Dynamically adjusting `reasoning-budget` per chat prediction in llama.cpp server #21445

SpeedyCraftah · 2026-04-04T19:36:41Z

SpeedyCraftah
Apr 4, 2026

I have a feeling this may be a no at the moment but wanted to ask in case I missed anything.
The llama.cpp server supports a --reasoning-budget flag which allows limiting the amount of reasoning tokens the model generates by prematurely appending an end sequence provided by --reasoning-budget-message and forcing an assistant response turn.
Since the Qwen3.5 models running at my quant levels seem to overthink a lot (borderline infinitely) with certain system prompts or user messages, I find this parameter to be paramount in my use case.

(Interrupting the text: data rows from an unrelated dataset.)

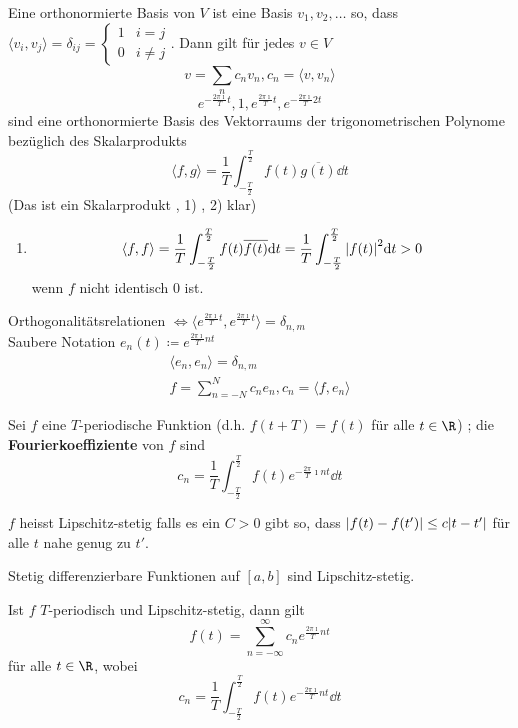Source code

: Eine orthonormierte Basis von $V$ ist eine Basis $v_1, v_2 , \dotsc$ so, dass $\langle v_i , v_j \rangle = \delta_{ij} = \begin{cases} 1 &i = j \\ 0 &i \neq j \end{cases}$. Dann gilt für jedes $v \in V$
\[ v = \sum_n c_n v_n , c_n = \langle v , v_n \rangle \]
\[ e^{-\frac{2\pi\imath}{T} t} , 1 , e^{\frac{2\pi\imath}{T} t} , e^{-\frac{2\pi\imath}{T} 2t} \]
sind eine orthonormierte Basis des Vektorraums der trigonometrischen Polynome bezüglich des Skalarprodukts
\[ \langle f , g \rangle = \frac{1}{T} \int_{-\frac{T}{2}}^{\frac{T}{2}} f(t) \overline{g(t)} \dd t \]
(Das ist ein Skalarprodukt , 1) , 2) klar)
\begin{enumerate}[start=3,label=\arabic*)]
	\item \[ \langle f , f \rangle = \frac{1}{T} \int_{-\frac{T}{2}}^{\frac{T}{2}} f(t) \overline{f(t)} \dd t = \frac{1}{T} \int_{-\frac{T}{2}}^{\frac{T}{2}} \abs{f(t)}^2 \dd t > 0 \] wenn $f$ nicht identisch $0$ ist.
\end{enumerate}
Orthogonalitätsrelationen $\iff \langle e^{\frac{2\pi\imath}{T} t} , e^{\frac{2\pi\imath}{T} t} \rangle = \delta_{n,m}$ \\
Saubere Notation $e_n(t) \coloneqq e^{\frac{2\pi\imath}{T} nt}$
\begin{gather*}
	\langle e_n , e_n \rangle = \delta_{n,m} \\
	f = \sum_{n = -N}^N c_n e_n , c_n = \langle f , e_n \rangle
\end{gather*}
\begin{def*}[note = Fourierkoeffizient , index = Fourier koeffizient , indexformat = {1!~.2}]
	Sei $f$ eine $T$-periodische Funktion (d.h. $f(t+T) = f(t)$ für alle $t \in \R$) ; die \textbf{Fourierkoeffiziente} von $f$ sind
	\[ c_n = \frac{1}{T} \int_{-\frac{T}{2}}^{\frac{T}{2}} f(t) e^{-\frac{2\pi}{T} \imath nt} \dd t \]
\end{def*}
\begin{def*}[note = Lipschitz Stetigkeit , index = Lipschitz stegig , indexformat = {2!1~ }]
	$f$ heisst Lipschitz-stetig falls es ein $C > 0$ gibt so, dass $\abs{f(t) - f(t')} \leq c \abs{t-t'}$ für alle $t$ nahe genug zu $t'$.
\end{def*}
\begin{bsp*}
	Stetig differenzierbare Funktionen auf $[a,b]$ sind Lipschitz-stetig.
\end{bsp*}
\begin{satz*}
	Ist $f$ $T$-periodisch und Lipschitz-stetig, dann gilt
	\[ f(t) = \sum_{n = -\infty}^\infty c_n e^{\frac{2\pi\imath}{T} nt} \]
	für alle $t \in \R$, wobei
	\[ c_n = \frac{1}{T} \int_{-\frac{T}{2}}^{\frac{T}{2}} f(t) e^{-\frac{2\pi\imath}{T} nt} \dd t \]
\end{satz*}
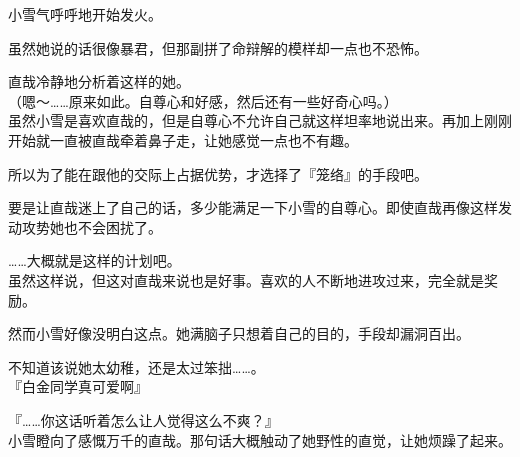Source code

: 小雪气呼呼地开始发火。

虽然她说的话很像暴君，但那副拼了命辩解的模样却一点也不恐怖。

直哉冷静地分析着这样的她。\\

（嗯～……原来如此。自尊心和好感，然后还有一些好奇心吗。）\\

虽然小雪是喜欢直哉的，但是自尊心不允许自己就这样坦率地说出来。再加上刚刚开始就一直被直哉牵着鼻子走，让她感觉一点也不有趣。

所以为了能在跟他的交际上占据优势，才选择了『笼络』的手段吧。

要是让直哉迷上了自己的话，多少能满足一下小雪的自尊心。即使直哉再像这样发动攻势她也不会困扰了。

……大概就是这样的计划吧。\\

虽然这样说，但这对直哉来说也是好事。喜欢的人不断地进攻过来，完全就是奖励。

然而小雪好像没明白这点。她满脑子只想着自己的目的，手段却漏洞百出。

不知道该说她太幼稚，还是太过笨拙……。\\

『白金同学真可爱啊』

『……你这话听着怎么让人觉得这么不爽？』\\

小雪瞪向了感慨万千的直哉。那句话大概触动了她野性的直觉，让她烦躁了起来。
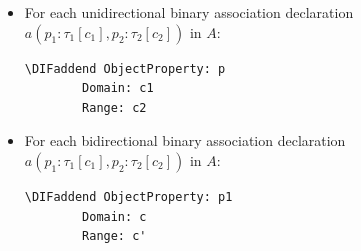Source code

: \documentclass[10pt,fleqn,final]{scrreprt}
\newenvironment{definitions}[0]{\medskip }{}
\providecommand{\DIFaddbegin}{} %
\providecommand{\DIFaddend}{} %
\providecommand{\DIFdelbegin}{} %
\providecommand{\DIFdelend}{} %
\begin{document}
\begin{definitions}
\begin{itemize}
\item For each unidirectional binary association declaration $a(p_1:\tau_1[c_1],p_2:\tau_2[c_2])$ in $A$:
\DIFdelbegin %
\DIFdelend \DIFaddbegin \begin{lstlisting}[language=owl2Manchester]
	\DIFaddend ObjectProperty: p
		Domain: c1
		Range: c2
\end{lstlisting}
\item For each bidirectional binary association declaration $a(p_1:\tau_1[c_1],p_2:\tau_2[c_2])$ in $A$:
\DIFdelbegin %
\DIFdelend \DIFaddbegin \begin{lstlisting}[language=owl2Manchester]
	\DIFaddend ObjectProperty: p1
		Domain: c
		Range: c'


\end{lstlisting}
\end{itemize}
\end{definitions}
\end{document}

However, I have recently encountered a use-case where I want the reasoning budget to be either smaller or bigger depending on the prediction that is taking place, for example for a one-off classification task I want to allow a much bigger reasoning budget, while for a typical user-chat response I want a much smaller budget to prevent the user from waiting a very long time because Qwen decided to spiral into a reasoning frenzy, and the nature of the chat isn't any accuracy-important reasoning task, hence interrupted reasoning is acceptable in this case (Qwen usually performs its most valuable reasoning in the first X amount of tokens, after that it tends to just be useless overthinking so early termination is actually very effective).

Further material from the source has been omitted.